Then, we can assume that \(N_i \sim P(\lambda_i)\) where \(N\) is an annualized claim frequency. However, since we cannot observe the real value for \(N_i\), we have to use the number of claims \(Y_i\) during the exposure period, \(E_i\).
We can assume that the \(N_i \sim P(\lambda_i)\) can be written as \(Y_i \sim P(E_i \cdot \lambda_i)\) with a log link function:
\[ Y_i \sim P \bigg( e^{X_i' \beta + \log E_i}\bigg) \]
All of this, was to justify the use of a glm model to estimate the values of the parameters \(beta\) in the model.

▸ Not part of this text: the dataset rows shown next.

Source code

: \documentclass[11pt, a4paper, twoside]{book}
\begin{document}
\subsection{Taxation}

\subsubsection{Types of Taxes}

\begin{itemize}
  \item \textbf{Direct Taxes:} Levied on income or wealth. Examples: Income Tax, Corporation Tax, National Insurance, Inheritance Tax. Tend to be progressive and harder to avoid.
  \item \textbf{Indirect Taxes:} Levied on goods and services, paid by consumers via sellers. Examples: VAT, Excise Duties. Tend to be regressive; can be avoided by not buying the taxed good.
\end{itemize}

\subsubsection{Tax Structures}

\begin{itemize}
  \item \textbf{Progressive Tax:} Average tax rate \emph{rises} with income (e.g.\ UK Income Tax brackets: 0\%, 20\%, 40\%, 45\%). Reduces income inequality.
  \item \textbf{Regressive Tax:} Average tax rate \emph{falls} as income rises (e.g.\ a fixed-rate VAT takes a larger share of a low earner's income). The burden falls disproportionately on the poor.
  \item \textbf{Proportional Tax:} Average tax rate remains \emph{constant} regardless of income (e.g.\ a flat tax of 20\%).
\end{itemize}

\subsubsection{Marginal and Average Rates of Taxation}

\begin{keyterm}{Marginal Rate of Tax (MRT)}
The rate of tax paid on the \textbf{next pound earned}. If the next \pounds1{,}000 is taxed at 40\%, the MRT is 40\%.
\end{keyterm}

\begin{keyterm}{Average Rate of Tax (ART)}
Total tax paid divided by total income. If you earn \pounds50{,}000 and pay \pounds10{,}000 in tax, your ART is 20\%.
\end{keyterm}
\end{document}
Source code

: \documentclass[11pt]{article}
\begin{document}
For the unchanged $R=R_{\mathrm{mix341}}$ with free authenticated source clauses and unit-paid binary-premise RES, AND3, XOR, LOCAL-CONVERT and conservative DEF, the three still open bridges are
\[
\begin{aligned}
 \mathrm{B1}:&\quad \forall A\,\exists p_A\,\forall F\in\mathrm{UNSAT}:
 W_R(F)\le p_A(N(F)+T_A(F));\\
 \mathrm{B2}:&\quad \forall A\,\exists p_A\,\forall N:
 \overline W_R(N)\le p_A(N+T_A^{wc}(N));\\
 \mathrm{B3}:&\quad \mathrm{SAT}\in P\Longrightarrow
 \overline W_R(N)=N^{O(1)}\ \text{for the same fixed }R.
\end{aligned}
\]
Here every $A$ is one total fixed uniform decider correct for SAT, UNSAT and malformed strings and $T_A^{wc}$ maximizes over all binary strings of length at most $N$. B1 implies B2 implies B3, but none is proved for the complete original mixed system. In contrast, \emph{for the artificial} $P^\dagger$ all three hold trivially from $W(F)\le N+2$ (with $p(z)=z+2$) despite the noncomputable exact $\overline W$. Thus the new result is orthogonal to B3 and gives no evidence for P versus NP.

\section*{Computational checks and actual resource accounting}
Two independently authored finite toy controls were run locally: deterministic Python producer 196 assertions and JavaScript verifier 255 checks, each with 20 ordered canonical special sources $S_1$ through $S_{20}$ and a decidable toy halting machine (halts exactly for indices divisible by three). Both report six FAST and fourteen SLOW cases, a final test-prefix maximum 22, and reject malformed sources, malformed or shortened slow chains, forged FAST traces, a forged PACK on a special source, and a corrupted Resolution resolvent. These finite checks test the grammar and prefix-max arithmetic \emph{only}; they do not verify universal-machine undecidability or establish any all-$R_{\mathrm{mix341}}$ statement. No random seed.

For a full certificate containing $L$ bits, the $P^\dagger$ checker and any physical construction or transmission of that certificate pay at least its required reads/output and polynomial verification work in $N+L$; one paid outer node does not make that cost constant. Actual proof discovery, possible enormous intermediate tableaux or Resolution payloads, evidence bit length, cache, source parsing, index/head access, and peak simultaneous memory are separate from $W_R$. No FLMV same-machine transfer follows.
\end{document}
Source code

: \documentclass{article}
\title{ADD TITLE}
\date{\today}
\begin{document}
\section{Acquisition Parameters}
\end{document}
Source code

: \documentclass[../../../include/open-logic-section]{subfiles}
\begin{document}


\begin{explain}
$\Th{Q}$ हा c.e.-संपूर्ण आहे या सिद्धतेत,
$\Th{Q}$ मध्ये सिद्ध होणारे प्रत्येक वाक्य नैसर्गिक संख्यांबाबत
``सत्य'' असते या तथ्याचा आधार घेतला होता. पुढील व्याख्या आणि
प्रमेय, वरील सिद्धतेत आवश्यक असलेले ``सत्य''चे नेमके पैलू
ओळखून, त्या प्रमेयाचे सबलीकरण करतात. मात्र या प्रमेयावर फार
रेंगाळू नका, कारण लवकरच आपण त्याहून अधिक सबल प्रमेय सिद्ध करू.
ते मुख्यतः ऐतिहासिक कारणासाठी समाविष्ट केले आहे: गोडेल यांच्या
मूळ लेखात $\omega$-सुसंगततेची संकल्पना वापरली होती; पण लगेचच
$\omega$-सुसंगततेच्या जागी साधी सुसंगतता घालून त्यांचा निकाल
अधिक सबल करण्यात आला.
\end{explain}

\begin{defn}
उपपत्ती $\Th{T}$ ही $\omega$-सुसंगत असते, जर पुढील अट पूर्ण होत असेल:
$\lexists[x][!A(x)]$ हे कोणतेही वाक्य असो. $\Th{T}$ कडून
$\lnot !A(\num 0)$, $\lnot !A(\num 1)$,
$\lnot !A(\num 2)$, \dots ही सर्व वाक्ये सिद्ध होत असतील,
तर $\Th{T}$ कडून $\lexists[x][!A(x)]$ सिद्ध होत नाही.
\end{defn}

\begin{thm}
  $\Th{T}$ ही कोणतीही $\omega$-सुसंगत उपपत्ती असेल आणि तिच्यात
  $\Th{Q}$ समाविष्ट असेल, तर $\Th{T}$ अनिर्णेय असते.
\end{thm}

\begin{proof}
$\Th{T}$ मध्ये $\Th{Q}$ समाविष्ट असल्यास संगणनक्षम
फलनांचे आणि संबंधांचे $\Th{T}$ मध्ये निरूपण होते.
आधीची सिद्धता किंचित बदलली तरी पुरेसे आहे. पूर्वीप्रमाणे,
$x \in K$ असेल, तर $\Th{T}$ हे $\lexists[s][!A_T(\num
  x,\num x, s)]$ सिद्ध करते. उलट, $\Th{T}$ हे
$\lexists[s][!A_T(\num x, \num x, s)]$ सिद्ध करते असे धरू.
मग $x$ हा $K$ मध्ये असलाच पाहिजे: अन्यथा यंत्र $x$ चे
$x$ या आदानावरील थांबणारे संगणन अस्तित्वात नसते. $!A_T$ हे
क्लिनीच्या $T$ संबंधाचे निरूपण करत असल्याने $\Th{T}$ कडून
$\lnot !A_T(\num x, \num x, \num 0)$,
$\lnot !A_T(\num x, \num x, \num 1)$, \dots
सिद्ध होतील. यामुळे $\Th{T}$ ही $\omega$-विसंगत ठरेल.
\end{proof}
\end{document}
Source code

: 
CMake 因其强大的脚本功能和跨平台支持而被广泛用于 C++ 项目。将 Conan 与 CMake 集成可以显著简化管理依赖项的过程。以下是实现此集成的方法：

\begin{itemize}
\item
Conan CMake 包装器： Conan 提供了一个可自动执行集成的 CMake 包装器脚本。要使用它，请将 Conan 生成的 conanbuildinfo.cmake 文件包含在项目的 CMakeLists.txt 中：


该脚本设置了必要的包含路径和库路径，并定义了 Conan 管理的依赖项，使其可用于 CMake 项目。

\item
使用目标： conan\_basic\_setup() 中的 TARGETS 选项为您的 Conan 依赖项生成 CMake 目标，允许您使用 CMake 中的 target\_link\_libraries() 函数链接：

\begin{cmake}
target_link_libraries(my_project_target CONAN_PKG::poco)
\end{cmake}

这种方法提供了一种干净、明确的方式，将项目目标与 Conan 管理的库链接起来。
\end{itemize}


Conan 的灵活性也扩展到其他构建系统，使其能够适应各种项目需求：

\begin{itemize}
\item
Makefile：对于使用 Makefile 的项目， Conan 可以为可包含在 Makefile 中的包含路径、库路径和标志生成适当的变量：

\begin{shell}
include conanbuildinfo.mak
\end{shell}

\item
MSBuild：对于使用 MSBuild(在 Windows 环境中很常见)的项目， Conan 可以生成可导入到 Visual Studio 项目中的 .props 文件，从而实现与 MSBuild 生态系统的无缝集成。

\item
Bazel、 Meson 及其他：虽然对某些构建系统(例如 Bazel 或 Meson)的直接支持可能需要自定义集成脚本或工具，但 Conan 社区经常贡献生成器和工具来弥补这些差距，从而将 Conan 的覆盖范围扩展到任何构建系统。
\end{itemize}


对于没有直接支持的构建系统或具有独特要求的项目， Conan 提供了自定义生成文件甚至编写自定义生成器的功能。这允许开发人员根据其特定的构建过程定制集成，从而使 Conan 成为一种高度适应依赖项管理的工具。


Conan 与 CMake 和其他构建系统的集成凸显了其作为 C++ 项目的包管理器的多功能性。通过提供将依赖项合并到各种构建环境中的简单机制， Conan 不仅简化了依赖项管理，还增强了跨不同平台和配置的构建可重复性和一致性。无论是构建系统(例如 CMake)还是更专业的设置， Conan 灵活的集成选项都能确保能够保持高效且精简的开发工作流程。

In our GLM model, we have to indicate some new things:
model1<- glm(ClaimNb~Gas+DriverAge+Density+offset(log(Exposure)),
family=poisson,data=data)
summary(model1)
##
## Call:
## glm(formula = ClaimNb ~ Gas + DriverAge + Density + offset(log(Exposure)),
## family = poisson, data = data)
##
## Deviance Residuals:
## Min 1Q Median 3Q Max
## -0.6868 -0.3469 -0.2687 -0.1511 6.4723
##
## Coefficients:
## Estimate Std. Error z value Pr(>|z|)
## (Intercept) -2.144e+00 2.706e-02 -79.244 <2e-16 ***
## GasRegular -1.350e-01 1.592e-02 -8.479 <2e-16 ***
## DriverAge -1.069e-02 5.623e-04 -19.014 <2e-16 ***
## Density 2.179e-05 1.478e-06 14.740 <2e-16 ***
## ---
## Signif. codes: 0 '***' 0.001 '**' 0.01 '*' 0.05 '.' 0.1 ' ' 1
##
## (Dispersion parameter for poisson family taken to be 1)
##
## Null deviance: 105613 on 413168 degrees of freedom
## Residual deviance: 104969 on 413165 degrees of freedom
## AIC: 136234
##
## Number of Fisher Scoring iterations: 6
exp(coef(model1))
## (Intercept) GasRegular DriverAge Density
## 0.1171671 0.8737493 0.9893658 1.0000218
We can change our model lets create groups for age and density. This is the option I told you makes the creation of groups easier:
data$ageg<- cut(data$DriverAge, c(17,22,26,42,74,Inf))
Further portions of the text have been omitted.